**Exercise details**
Consider the listing below. Extract exactly the lines from the line containing "MBSP message and" to the line containing "### 4.3.3 Service flows", both included.

**Records supplied**
━━━
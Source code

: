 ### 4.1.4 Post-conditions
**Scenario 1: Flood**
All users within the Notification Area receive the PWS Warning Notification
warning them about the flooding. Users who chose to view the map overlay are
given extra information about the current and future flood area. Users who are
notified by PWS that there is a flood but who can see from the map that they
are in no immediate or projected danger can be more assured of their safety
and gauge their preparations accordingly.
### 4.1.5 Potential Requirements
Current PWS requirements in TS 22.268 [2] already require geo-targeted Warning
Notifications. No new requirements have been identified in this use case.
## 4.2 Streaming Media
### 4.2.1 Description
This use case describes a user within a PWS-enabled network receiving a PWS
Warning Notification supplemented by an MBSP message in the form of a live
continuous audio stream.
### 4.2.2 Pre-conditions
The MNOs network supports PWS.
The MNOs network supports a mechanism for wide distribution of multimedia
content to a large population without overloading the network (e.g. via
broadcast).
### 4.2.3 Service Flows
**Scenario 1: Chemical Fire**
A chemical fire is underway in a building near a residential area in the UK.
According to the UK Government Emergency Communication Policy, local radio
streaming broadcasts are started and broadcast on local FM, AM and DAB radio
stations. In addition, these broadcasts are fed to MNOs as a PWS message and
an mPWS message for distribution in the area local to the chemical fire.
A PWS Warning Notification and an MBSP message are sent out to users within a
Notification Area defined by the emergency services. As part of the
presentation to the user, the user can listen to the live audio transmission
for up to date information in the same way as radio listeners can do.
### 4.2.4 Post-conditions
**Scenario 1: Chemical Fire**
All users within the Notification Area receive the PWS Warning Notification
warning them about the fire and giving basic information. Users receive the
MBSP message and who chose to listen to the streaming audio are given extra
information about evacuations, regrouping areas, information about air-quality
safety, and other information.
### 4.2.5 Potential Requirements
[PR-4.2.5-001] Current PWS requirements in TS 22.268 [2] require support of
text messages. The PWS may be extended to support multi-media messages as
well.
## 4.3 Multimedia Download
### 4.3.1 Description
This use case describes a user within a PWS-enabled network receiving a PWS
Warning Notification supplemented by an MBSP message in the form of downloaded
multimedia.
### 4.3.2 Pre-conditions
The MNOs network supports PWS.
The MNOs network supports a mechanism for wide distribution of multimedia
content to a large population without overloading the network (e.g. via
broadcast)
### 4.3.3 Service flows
━━━
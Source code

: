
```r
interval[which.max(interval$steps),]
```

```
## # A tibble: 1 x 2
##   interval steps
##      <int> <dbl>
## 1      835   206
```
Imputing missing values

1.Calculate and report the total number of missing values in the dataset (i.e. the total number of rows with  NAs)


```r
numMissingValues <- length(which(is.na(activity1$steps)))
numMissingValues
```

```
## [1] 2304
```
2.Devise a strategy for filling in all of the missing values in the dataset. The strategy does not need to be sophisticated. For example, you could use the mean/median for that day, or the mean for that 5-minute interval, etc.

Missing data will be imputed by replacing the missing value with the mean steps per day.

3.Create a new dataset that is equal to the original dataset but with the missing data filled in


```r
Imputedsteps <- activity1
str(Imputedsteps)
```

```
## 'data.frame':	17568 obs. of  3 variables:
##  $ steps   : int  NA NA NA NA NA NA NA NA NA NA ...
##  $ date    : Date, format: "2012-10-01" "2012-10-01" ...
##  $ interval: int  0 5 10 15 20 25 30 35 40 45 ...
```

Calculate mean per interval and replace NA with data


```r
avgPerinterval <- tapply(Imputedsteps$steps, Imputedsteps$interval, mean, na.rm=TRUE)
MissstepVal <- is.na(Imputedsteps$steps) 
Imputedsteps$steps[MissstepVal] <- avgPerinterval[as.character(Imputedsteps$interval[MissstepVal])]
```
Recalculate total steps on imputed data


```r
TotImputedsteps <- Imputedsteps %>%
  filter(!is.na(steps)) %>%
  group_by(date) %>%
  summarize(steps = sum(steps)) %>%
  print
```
━━━
**Result**
MBSP message and who chose to listen to the streaming audio are given extra
information about evacuations, regrouping areas, information about air-quality
safety, and other information.
### 4.2.5 Potential Requirements
[PR-4.2.5-001] Current PWS requirements in TS 22.268 [2] require support of
text messages. The PWS may be extended to support multi-media messages as
well.
## 4.3 Multimedia Download
### 4.3.1 Description
This use case describes a user within a PWS-enabled network receiving a PWS
Warning Notification supplemented by an MBSP message in the form of downloaded
multimedia.
### 4.3.2 Pre-conditions
The MNOs network supports PWS.
The MNOs network supports a mechanism for wide distribution of multimedia
content to a large population without overloading the network (e.g. via
broadcast)
### 4.3.3 Service flows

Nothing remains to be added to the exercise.